The computer system 700 can further include a network interface device 708. The computer system 700 also can include a video display unit 710 (e.g., a liquid crystal display (LCD) or a cathode ray tube (CRT)), an input device 712 (e.g., a keyboard, an alphanumeric keyboard, a motion sensing input device, touch screen), a cursor control device 714 (e.g., a mouse), and a signal generation device 720 (e.g., a speaker).
The data storage device 718 can include a non-transitory machine-readable storage medium 724 (also computer-readable storage medium) on which is stored one or more sets of instructions 726 (e.g., when executed provides groupwise encoding) embodying any one or more of the methodologies or functions described herein. The instructions can also reside, completely or at least partially, within the main memory 704 and/or within the processor 702 during execution thereof by the computer system 700, the main memory 704 and the processor 702 also constituting machine-readable storage media. The instructions can further be transmitted or received over a network 730 via the network interface device 708.
In one implementation, the instructions 726 include instructions for groupwise encoding. While the computer-readable storage medium 724 (machine-readable storage medium) is shown in an exemplary implementation to be a single medium, the terms “computer-readable storage medium” and “machine-readable storage medium” should be taken to include a single medium or multiple media (e.g., a centralized or distributed database, and/or associated caches and servers) that store the one or more sets of instructions. The terms “computer-readable storage medium” and “machine-readable storage medium” shall also be taken to include any medium that is capable of storing, encoding, or carrying a set of instructions for execution by the machine and that cause the machine to perform any one or more of the methodologies of the present disclosure. The terms “computer-readable storage medium” and “machine-readable storage medium” shall accordingly be taken to include, but not be limited to, solid-state memories, optical media, and magnetic media.

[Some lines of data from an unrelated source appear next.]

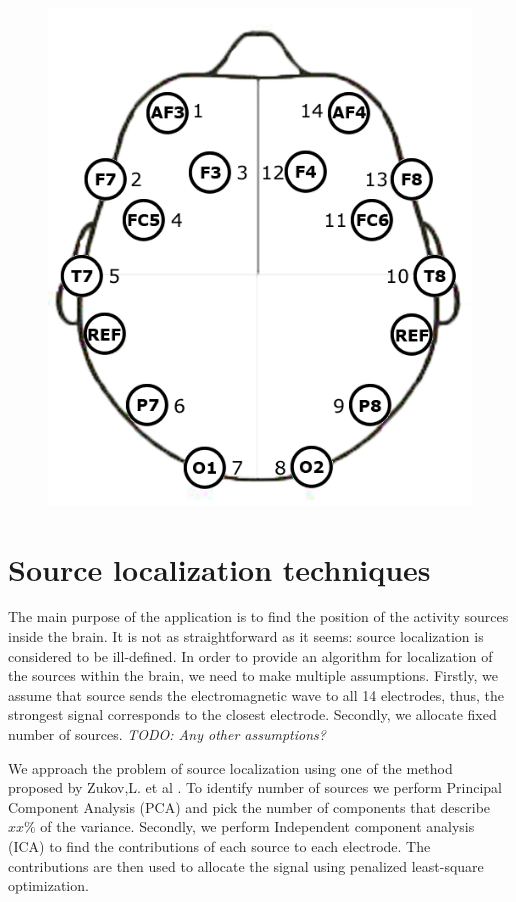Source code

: \documentclass[]{article}   %
\begin{document}
\begin{figure}[!h]
\begin{center}
\includegraphics[width=0.5\columnwidth]{../Images/epoc_placement} 
\caption{}
\label{fig:epoc_placement}
\end{center}
\end{figure}
 
\section{Source localization techniques}
The main purpose of the application is to find the position of the activity sources inside the brain. It is not as straightforward as it seems: source localization is considered to be ill-defined. In order to provide an algorithm for localization of the sources within the brain, we need to make multiple assumptions. Firstly, we assume that source sends the electromagnetic wave to all 14 electrodes, thus, the strongest signal corresponds to the closest electrode. Secondly, we allocate fixed number of sources. \emph{TODO: Any other assumptions?}

We approach the problem of source localization using one of the method proposed by Zukov,L. et al \cite{zhukov2000}. To identify number of sources we perform Principal Component Analysis (PCA) and pick the number of components that describe $xx\%$ of the variance. Secondly, we perform Independent component analysis (ICA) to find the contributions of each source to each electrode. The contributions are then used to allocate the signal using penalized least-square optimization.
\end{document}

Reference throughout this specification to “one implementation,” “one embodiment,” “an implementation,” or “an embodiment,” means that a particular feature, structure, or characteristic described in connection with the implementation and/or embodiment is included in at least one implementation and/or embodiment. Thus, the appearances of the phrase “in one implementation,” or “in an implementation,” in various places throughout this specification can, but are not necessarily, refer to the same implementation, depending on the circumstances. Furthermore, the particular features, structures, or characteristics can be combined in any suitable manner in one or more implementations.
To the extent that the terms “includes,” “including,” “has,” “contains,” variants thereof, and other similar words are used in either the detailed description or the claims, these terms are intended to be inclusive in a manner similar to the term “comprising” as an open transition word without precluding any additional or other elements.
As used in this application, the terms “component,” “module,” “system,” or the like are generally intended to refer to a computer-related entity, either hardware (e.g., a circuit), software, a combination of hardware and software, or an entity related to an operational machine with one or more specific functionalities. For example, a component can be, but is not limited to being, a process running on a processor (e.g., digital signal processor), a processor, an object, an executable, a thread of execution, a program, and/or a computer. By way of illustration, both an application running on a controller and the controller can be a component. One or more components can reside within a process and/or thread of execution, and a component can be localized on one computer and/or distributed between two or more computers. Further, a “device” can come in the form of specially designed hardware; generalized hardware made specialized by the execution of software thereon that enables hardware to perform specific functions (e.g., generating interest points and/or descriptors); software on a computer-readable medium; or a combination thereof.
The aforementioned systems, circuits, modules, and so on have been described with respect to interaction between several components and/or blocks. It can be appreciated that such systems, circuits, components, blocks, and so forth can include those components or specified sub-components, some of the specified components or sub-components, and/or additional components, and according to various permutations and combinations of the foregoing. Sub-components can also be implemented as components communicatively coupled to other components rather than included within parent components (hierarchical). Additionally, it should be noted that one or more components can be combined into a single component providing aggregate functionality or divided into several separate sub-components, and any one or more middle layers, such as a management layer, can be provided to communicatively couple to such sub-components in order to provide integrated functionality. Any components described herein can also interact with one or more other components not specifically described herein but known by those of skill in the art.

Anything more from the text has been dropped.